Work request:
Only some lines are wanted. Transcribe, exactly, the lines below from the line with "These files have" up to and including the line with "What does Filebeat watch for?".

Stored data entries:
* * * * *

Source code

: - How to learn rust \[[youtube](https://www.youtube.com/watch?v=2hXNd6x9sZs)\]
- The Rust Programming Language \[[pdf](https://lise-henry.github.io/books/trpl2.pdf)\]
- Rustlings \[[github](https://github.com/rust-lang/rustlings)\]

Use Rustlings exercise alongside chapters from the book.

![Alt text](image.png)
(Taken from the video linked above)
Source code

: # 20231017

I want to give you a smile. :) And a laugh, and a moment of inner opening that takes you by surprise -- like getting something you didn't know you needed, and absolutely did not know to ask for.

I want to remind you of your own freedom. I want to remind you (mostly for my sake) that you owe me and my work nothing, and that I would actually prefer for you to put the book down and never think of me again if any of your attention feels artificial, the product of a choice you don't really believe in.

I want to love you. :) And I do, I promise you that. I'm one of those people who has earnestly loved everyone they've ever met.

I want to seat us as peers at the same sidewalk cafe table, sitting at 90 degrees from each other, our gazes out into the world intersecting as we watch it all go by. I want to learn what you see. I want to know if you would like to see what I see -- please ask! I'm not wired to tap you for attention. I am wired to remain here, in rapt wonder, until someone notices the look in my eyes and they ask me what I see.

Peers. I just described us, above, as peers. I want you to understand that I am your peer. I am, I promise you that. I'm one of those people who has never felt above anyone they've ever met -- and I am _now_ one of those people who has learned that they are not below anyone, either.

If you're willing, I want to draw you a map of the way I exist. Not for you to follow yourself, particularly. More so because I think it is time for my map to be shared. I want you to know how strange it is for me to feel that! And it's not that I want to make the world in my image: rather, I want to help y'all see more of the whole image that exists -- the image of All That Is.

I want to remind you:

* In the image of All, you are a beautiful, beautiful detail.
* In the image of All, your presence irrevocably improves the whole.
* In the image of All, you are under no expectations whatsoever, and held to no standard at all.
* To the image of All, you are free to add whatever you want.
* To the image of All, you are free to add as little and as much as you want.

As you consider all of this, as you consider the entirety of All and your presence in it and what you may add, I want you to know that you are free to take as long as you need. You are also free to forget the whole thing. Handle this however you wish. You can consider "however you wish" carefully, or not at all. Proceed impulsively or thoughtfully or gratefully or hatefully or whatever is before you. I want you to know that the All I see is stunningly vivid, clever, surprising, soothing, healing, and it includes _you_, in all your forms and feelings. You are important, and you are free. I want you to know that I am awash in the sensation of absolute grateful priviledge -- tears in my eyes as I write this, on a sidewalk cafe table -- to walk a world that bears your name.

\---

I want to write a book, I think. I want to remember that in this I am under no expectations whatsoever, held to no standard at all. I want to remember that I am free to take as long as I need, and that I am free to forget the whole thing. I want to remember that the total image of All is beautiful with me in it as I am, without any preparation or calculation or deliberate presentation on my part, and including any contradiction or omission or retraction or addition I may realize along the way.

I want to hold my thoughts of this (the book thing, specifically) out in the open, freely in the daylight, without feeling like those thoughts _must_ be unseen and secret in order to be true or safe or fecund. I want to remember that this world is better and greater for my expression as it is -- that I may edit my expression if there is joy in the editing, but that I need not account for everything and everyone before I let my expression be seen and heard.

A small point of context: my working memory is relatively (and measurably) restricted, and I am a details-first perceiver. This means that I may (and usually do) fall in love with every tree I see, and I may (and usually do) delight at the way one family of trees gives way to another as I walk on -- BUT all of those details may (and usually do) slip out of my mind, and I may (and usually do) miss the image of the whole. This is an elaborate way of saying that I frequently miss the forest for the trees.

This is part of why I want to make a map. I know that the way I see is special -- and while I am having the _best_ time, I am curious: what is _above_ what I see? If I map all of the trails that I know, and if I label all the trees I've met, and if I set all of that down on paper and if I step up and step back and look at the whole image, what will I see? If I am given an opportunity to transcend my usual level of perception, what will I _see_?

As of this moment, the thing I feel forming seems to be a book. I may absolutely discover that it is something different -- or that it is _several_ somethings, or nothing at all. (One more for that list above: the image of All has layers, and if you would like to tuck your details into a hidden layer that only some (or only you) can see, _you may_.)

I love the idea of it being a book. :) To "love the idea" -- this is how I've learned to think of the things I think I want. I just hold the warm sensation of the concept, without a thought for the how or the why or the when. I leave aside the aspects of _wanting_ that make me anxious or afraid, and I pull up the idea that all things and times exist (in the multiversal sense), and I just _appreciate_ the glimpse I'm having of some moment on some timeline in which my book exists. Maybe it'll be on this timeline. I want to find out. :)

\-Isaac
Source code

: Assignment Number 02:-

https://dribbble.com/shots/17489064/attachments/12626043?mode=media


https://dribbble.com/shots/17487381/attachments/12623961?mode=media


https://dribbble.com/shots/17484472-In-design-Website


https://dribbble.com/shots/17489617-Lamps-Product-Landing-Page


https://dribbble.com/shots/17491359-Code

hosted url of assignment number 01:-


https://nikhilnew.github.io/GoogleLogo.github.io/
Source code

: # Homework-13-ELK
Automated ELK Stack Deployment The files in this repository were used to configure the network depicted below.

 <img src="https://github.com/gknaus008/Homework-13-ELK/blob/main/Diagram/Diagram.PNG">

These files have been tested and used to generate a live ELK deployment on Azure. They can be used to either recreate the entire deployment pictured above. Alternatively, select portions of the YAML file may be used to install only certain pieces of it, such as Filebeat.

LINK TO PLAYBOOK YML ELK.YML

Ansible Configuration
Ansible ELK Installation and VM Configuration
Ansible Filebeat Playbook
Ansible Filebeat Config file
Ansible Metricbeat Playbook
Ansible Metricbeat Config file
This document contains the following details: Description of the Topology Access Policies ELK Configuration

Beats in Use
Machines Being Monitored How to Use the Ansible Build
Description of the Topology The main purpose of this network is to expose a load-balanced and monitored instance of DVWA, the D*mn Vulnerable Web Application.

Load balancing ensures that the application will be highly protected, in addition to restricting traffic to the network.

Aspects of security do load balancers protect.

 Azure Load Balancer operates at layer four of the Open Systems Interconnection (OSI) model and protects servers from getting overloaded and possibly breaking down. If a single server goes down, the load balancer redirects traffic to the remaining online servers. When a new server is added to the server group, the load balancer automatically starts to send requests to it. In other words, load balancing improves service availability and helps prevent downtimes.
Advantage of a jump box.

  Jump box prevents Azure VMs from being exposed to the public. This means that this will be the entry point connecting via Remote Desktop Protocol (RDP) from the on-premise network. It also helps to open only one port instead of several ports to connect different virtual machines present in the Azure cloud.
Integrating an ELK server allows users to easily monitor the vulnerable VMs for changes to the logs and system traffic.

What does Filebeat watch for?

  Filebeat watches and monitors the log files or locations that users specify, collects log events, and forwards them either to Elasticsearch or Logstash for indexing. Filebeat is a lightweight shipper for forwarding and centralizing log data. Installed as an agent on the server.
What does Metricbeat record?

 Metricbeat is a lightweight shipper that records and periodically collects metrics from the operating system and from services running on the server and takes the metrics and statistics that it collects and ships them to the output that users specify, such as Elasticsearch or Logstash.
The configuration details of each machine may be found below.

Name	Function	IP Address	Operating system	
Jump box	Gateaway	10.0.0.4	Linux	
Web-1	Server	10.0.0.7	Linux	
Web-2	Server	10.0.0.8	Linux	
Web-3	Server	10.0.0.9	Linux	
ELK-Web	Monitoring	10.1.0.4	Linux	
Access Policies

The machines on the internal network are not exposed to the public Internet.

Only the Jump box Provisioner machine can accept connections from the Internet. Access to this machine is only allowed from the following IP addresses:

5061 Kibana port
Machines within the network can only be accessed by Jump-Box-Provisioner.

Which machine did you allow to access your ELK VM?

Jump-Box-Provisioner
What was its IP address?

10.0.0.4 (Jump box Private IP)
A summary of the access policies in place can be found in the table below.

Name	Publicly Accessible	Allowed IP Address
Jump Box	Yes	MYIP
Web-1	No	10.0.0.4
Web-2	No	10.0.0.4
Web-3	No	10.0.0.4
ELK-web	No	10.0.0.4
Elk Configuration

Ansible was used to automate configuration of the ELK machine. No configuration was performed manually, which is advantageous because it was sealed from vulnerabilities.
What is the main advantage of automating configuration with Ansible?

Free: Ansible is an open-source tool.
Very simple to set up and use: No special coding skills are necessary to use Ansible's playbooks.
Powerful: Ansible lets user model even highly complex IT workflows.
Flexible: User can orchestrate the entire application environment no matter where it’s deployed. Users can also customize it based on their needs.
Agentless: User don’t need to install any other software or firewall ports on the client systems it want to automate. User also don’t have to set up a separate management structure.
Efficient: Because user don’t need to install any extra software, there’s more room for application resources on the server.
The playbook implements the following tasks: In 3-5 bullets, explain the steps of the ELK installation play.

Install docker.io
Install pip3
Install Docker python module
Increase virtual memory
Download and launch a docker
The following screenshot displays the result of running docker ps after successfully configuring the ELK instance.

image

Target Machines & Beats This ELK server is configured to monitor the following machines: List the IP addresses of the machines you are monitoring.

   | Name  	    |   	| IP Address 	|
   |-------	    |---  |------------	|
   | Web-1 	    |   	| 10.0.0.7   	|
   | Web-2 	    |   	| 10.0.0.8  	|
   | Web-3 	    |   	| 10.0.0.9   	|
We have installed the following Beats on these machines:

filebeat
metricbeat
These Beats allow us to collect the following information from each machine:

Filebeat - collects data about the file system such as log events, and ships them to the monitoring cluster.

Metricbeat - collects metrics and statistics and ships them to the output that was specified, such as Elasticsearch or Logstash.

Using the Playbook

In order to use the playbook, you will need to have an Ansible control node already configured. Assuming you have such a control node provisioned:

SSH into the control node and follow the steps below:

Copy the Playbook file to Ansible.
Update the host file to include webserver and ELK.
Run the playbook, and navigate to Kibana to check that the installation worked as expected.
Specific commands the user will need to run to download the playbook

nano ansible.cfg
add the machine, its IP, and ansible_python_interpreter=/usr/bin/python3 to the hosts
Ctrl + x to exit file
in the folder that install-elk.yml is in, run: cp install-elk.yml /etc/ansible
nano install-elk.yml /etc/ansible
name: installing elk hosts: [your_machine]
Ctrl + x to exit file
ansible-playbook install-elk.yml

* * * * *

Response for this exercise:
These files have been tested and used to generate a live ELK deployment on Azure. They can be used to either recreate the entire deployment pictured above. Alternatively, select portions of the YAML file may be used to install only certain pieces of it, such as Filebeat.

LINK TO PLAYBOOK YML ELK.YML

Ansible Configuration
Ansible ELK Installation and VM Configuration
Ansible Filebeat Playbook
Ansible Filebeat Config file
Ansible Metricbeat Playbook
Ansible Metricbeat Config file
This document contains the following details: Description of the Topology Access Policies ELK Configuration

Beats in Use
Machines Being Monitored How to Use the Ansible Build
Description of the Topology The main purpose of this network is to expose a load-balanced and monitored instance of DVWA, the D*mn Vulnerable Web Application.

Load balancing ensures that the application will be highly protected, in addition to restricting traffic to the network.

Aspects of security do load balancers protect.

 Azure Load Balancer operates at layer four of the Open Systems Interconnection (OSI) model and protects servers from getting overloaded and possibly breaking down. If a single server goes down, the load balancer redirects traffic to the remaining online servers. When a new server is added to the server group, the load balancer automatically starts to send requests to it. In other words, load balancing improves service availability and helps prevent downtimes.
Advantage of a jump box.

  Jump box prevents Azure VMs from being exposed to the public. This means that this will be the entry point connecting via Remote Desktop Protocol (RDP) from the on-premise network. It also helps to open only one port instead of several ports to connect different virtual machines present in the Azure cloud.
Integrating an ELK server allows users to easily monitor the vulnerable VMs for changes to the logs and system traffic.

What does Filebeat watch for?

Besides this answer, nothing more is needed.